_THE DATA_.
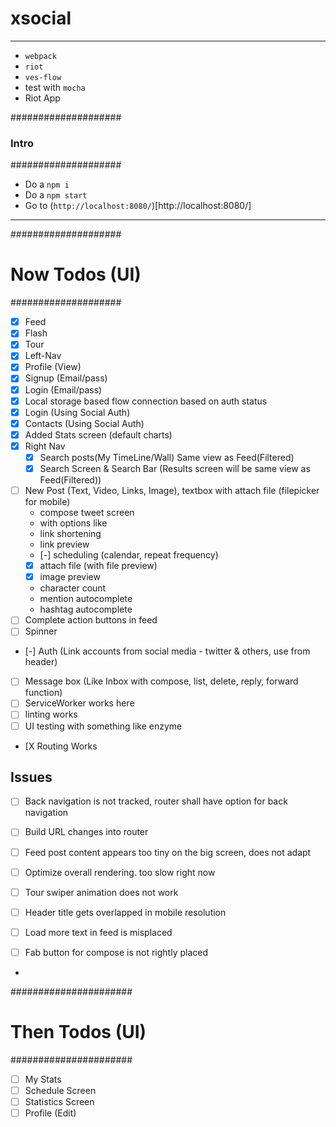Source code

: # xsocial

--------
- `webpack`
- `riot`
- `ves-flow`
- test with `mocha`
- Riot App


####################
### Intro		####
####################

- Do a `npm i`
- Do a `npm start`
- Go to (`http://localhost:8080/`)[http://localhost:8080/]

-----

####################
# Now Todos (UI)   #
####################

- [X] Feed
- [X] Flash
- [X] Tour
- [X] Left-Nav
- [X] Profile (View)
- [X] Signup (Email/pass)
- [X] Login (Email/pass)
- [X] Local storage based flow connection based on auth status
- [X] Login (Using Social Auth)
- [X] Contacts (Using Social Auth)
- [X] Added Stats screen (default charts)
- [X] Right Nav
	- [X] Search posts(My TimeLine/Wall) Same view as Feed(Filtered)
	- [X] Search Screen & Search Bar (Results screen will be same view as Feed(Filtered))

- [ ] New Post (Text, Video, Links, Image), textbox with attach file (filepicker for mobile)
	- compose tweet screen
	- with options like
	- link shortening
	- link preview
	- [-] scheduling (calendar, repeat frequency)
	- [X] attach file (with file preview)
	- [X] image preview
	- character count
	- mention autocomplete
	- hashtag autocomplete
- [ ] Complete action buttons in feed
- [ ] Spinner

- [-] Auth (Link accounts from social media - twitter & others, use from header)
- [ ] Message box (Like Inbox with compose, list, delete, reply, forward function)
- [ ] ServiceWorker works here
- [ ] linting works
- [ ] UI testing with something like enzyme
- [X Routing Works





## Issues
- [ ] Back navigation is not tracked, router shall have option for back navigation
- [ ] Build URL changes into router

- [ ] Feed post content appears too tiny on the big screen, does not adapt
- [ ] Optimize overall rendering. too slow right now
- [ ] Tour swiper animation does not work
- [ ] Header title gets overlapped in mobile resolution
- [ ] Load more text in feed is misplaced
- [ ] Fab button for compose is not rightly placed
- 



######################
# Then Todos (UI)    #
######################

- [ ] My Stats
- [ ] Schedule Screen
- [ ] Statistics Screen
- [ ] Profile (Edit)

_TASK REQUIREMENTS_. Please make your reply exactly the lines from the one containing "- [ ] Complete action buttons in feed" through the end of the entries above, and nothing more.

_YOUR SOLUTION_.
- [ ] Complete action buttons in feed
- [ ] Spinner

- [-] Auth (Link accounts from social media - twitter & others, use from header)
- [ ] Message box (Like Inbox with compose, list, delete, reply, forward function)
- [ ] ServiceWorker works here
- [ ] linting works
- [ ] UI testing with something like enzyme
- [X Routing Works





## Issues
- [ ] Back navigation is not tracked, router shall have option for back navigation
- [ ] Build URL changes into router

- [ ] Feed post content appears too tiny on the big screen, does not adapt
- [ ] Optimize overall rendering. too slow right now
- [ ] Tour swiper animation does not work
- [ ] Header title gets overlapped in mobile resolution
- [ ] Load more text in feed is misplaced
- [ ] Fab button for compose is not rightly placed
- 



######################
# Then Todos (UI)    #
######################

- [ ] My Stats
- [ ] Schedule Screen
- [ ] Statistics Screen
- [ ] Profile (Edit)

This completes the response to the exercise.